Task requirements: Consider the listing below. Extract exactly the lines from the line containing "is five levels deep." to the line containing "## 10 96.09", both included.

Dataset extract:

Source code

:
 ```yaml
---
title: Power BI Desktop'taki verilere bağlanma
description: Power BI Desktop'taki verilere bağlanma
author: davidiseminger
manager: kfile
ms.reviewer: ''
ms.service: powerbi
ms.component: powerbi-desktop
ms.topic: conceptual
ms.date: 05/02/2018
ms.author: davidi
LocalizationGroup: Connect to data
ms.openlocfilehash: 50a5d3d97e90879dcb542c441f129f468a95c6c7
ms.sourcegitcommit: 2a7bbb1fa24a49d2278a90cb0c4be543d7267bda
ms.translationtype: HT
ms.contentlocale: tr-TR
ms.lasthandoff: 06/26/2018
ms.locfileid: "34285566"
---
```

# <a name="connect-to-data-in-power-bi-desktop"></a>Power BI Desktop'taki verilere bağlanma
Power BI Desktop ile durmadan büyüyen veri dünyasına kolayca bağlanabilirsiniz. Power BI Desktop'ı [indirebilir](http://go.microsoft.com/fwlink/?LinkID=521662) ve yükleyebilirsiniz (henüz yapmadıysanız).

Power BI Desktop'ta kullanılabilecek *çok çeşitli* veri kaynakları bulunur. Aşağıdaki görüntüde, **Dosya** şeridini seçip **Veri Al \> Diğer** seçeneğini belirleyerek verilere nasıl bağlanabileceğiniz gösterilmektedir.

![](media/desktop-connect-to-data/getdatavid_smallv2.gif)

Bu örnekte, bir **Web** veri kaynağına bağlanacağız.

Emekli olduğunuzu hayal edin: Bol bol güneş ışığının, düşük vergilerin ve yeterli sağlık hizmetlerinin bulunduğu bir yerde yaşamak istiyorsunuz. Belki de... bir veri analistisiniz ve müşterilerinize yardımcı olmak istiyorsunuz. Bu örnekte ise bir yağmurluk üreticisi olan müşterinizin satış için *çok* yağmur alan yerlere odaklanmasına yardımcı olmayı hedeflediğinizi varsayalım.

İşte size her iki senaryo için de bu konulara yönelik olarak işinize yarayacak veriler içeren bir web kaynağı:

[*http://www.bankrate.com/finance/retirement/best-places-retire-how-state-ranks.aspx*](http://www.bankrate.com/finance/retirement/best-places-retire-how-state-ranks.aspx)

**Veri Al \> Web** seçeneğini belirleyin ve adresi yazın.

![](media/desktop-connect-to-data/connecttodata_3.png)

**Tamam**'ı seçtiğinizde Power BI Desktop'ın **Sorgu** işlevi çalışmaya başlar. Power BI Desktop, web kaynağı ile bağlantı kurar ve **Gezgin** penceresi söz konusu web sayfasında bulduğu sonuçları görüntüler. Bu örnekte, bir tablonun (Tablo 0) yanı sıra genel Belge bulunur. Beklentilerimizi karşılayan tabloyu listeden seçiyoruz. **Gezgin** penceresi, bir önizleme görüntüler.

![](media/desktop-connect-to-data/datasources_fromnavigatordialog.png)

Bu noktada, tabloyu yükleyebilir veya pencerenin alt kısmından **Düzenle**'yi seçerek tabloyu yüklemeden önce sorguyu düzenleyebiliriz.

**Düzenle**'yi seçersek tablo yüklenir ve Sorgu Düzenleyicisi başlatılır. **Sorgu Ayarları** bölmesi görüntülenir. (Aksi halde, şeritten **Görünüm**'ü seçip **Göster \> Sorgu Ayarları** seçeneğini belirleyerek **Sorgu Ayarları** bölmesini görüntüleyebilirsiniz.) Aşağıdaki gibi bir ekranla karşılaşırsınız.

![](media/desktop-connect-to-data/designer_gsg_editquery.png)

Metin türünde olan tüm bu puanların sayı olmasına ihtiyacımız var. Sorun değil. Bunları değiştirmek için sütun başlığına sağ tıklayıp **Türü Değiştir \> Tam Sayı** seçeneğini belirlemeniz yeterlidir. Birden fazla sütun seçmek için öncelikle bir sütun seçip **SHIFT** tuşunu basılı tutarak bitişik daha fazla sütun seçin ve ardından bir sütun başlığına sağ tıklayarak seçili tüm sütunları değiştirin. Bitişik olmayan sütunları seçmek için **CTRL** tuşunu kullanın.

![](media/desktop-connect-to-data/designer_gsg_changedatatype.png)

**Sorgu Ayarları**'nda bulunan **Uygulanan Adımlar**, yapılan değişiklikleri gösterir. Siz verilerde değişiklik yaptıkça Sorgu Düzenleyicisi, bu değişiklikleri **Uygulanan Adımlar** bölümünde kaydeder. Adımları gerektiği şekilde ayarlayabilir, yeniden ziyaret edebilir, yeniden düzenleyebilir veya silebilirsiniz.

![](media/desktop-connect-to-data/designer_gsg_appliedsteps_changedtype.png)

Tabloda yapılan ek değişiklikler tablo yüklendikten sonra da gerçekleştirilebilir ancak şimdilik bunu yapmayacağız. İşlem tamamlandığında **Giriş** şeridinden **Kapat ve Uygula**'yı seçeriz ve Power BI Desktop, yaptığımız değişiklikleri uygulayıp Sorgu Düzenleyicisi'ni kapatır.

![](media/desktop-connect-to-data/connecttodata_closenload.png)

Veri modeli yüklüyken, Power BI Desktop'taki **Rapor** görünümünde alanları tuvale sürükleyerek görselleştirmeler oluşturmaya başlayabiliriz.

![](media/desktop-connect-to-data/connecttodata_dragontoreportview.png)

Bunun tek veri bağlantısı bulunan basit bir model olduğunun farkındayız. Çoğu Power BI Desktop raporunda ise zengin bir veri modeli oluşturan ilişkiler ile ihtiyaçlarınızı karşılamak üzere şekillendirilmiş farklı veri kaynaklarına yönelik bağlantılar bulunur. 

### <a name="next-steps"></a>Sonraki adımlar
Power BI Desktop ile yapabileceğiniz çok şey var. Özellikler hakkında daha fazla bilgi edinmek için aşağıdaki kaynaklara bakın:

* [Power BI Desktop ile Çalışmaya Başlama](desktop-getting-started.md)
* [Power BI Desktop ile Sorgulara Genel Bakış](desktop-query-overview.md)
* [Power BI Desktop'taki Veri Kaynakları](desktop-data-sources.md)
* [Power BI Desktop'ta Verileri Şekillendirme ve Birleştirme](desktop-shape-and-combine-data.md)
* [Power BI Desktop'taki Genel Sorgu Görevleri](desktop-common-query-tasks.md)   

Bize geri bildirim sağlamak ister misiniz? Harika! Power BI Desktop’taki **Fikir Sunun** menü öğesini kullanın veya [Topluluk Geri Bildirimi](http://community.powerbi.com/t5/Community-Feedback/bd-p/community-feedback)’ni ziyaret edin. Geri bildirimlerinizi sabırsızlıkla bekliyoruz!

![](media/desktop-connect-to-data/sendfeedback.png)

--

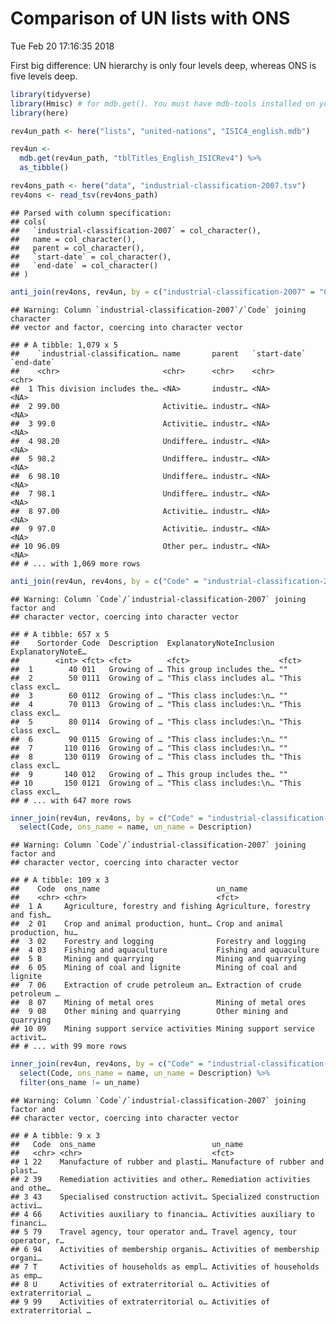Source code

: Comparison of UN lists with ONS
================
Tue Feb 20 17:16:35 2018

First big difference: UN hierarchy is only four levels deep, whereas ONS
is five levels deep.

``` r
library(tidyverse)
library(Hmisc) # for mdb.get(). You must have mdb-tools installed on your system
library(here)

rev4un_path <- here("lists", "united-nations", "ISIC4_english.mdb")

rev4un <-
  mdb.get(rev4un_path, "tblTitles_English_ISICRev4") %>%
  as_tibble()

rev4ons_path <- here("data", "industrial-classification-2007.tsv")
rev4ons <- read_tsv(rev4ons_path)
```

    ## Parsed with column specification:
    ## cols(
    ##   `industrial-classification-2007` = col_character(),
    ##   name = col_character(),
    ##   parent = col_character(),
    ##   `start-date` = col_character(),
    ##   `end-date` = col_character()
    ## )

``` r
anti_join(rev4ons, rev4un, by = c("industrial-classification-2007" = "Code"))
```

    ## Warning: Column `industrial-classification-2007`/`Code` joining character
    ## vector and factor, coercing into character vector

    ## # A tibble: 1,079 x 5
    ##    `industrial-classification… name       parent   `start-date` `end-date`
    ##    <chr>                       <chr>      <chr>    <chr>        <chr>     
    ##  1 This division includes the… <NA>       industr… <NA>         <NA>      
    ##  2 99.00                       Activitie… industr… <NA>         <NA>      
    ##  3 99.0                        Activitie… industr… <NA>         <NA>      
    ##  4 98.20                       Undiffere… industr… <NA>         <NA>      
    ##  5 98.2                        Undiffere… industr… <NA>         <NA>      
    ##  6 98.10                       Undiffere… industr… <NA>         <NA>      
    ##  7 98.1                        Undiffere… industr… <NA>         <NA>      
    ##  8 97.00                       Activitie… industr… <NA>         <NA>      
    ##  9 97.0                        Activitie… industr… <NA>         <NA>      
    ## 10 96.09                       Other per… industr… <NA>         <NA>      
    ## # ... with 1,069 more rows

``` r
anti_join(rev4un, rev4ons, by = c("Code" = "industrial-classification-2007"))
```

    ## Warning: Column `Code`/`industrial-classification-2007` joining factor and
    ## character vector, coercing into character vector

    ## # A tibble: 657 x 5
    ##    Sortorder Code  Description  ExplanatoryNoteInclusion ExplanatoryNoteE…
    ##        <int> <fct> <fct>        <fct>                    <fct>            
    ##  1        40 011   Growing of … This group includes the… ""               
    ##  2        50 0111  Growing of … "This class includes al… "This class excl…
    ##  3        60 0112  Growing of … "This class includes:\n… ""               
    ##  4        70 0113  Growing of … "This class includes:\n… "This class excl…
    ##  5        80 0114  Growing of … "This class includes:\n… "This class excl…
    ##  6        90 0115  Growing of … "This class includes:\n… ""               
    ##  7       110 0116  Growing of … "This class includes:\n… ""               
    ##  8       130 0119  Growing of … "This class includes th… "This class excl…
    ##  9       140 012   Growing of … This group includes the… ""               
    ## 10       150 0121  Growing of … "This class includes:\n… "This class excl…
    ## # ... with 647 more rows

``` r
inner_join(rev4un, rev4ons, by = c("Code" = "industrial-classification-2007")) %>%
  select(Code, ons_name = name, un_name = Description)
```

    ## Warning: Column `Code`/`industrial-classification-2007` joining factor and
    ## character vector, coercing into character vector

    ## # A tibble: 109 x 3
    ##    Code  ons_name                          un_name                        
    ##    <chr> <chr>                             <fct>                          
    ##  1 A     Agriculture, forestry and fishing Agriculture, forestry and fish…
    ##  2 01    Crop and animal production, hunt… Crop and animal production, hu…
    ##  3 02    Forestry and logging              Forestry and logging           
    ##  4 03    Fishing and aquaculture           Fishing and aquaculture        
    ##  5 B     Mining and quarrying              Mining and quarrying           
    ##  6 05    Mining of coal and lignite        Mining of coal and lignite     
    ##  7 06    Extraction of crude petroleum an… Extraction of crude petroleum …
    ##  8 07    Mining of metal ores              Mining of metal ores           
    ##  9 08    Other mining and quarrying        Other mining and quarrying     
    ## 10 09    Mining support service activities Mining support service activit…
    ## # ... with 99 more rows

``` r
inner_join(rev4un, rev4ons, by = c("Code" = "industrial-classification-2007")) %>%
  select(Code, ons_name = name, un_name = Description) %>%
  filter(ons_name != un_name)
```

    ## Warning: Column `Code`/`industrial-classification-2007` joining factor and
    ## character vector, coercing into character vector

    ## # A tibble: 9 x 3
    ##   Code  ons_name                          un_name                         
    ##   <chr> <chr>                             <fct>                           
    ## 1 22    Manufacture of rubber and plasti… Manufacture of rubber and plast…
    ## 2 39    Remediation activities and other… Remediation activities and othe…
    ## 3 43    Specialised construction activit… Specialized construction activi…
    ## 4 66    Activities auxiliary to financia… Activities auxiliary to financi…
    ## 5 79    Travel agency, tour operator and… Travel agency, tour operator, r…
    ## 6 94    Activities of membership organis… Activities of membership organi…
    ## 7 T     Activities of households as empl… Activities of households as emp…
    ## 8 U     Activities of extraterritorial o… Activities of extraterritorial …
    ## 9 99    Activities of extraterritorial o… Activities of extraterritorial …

---

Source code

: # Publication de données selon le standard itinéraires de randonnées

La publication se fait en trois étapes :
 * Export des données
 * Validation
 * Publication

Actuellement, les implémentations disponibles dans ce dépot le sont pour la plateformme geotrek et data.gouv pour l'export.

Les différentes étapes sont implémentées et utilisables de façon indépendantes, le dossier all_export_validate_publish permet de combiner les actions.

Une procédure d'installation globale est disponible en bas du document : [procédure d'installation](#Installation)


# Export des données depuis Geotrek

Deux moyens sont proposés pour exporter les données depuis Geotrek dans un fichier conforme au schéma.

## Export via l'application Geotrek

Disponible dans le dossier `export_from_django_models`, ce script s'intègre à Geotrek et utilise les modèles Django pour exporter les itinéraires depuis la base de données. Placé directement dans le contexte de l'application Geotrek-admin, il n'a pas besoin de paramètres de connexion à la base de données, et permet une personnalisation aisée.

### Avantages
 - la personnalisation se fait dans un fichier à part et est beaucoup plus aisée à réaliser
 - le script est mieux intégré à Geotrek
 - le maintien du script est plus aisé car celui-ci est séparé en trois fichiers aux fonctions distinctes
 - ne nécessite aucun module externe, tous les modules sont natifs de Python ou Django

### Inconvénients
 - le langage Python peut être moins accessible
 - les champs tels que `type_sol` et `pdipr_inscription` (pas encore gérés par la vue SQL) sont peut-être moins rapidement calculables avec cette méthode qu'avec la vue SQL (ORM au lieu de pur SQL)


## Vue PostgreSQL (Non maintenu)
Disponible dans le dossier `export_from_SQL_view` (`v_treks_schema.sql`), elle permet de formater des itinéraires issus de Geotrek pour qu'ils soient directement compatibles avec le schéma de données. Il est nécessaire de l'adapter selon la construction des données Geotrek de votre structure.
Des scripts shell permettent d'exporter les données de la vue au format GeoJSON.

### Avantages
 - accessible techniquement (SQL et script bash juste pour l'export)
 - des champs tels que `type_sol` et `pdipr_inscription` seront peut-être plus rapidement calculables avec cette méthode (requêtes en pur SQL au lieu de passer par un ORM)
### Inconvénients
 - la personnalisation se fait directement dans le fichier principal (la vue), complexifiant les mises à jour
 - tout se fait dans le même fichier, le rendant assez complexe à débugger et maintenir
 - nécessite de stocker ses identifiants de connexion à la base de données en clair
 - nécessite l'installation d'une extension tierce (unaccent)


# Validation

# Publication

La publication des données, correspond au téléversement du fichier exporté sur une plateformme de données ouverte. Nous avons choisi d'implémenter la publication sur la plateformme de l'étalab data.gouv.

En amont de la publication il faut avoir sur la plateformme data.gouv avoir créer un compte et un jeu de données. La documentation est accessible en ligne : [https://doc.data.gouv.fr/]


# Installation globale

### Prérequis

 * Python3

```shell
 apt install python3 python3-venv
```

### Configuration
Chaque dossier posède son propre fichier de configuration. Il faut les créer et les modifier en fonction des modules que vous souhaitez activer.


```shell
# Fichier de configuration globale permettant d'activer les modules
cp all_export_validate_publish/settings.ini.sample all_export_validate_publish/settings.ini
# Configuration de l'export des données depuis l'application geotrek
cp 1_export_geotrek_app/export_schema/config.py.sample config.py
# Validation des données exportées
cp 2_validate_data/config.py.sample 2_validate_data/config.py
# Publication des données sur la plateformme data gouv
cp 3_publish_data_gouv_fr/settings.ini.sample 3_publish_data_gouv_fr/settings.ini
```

Result for this task:
is five levels deep.

``` r
library(tidyverse)
library(Hmisc) # for mdb.get(). You must have mdb-tools installed on your system
library(here)

rev4un_path <- here("lists", "united-nations", "ISIC4_english.mdb")

rev4un <-
  mdb.get(rev4un_path, "tblTitles_English_ISICRev4") %>%
  as_tibble()

rev4ons_path <- here("data", "industrial-classification-2007.tsv")
rev4ons <- read_tsv(rev4ons_path)
```

    ## Parsed with column specification:
    ## cols(
    ##   `industrial-classification-2007` = col_character(),
    ##   name = col_character(),
    ##   parent = col_character(),
    ##   `start-date` = col_character(),
    ##   `end-date` = col_character()
    ## )

``` r
anti_join(rev4ons, rev4un, by = c("industrial-classification-2007" = "Code"))
```

    ## Warning: Column `industrial-classification-2007`/`Code` joining character
    ## vector and factor, coercing into character vector

    ## # A tibble: 1,079 x 5
    ##    `industrial-classification… name       parent   `start-date` `end-date`
    ##    <chr>                       <chr>      <chr>    <chr>        <chr>     
    ##  1 This division includes the… <NA>       industr… <NA>         <NA>      
    ##  2 99.00                       Activitie… industr… <NA>         <NA>      
    ##  3 99.0                        Activitie… industr… <NA>         <NA>      
    ##  4 98.20                       Undiffere… industr… <NA>         <NA>      
    ##  5 98.2                        Undiffere… industr… <NA>         <NA>      
    ##  6 98.10                       Undiffere… industr… <NA>         <NA>      
    ##  7 98.1                        Undiffere… industr… <NA>         <NA>      
    ##  8 97.00                       Activitie… industr… <NA>         <NA>      
    ##  9 97.0                        Activitie… industr… <NA>         <NA>      
    ## 10 96.09                       Other per… industr… <NA>         <NA>      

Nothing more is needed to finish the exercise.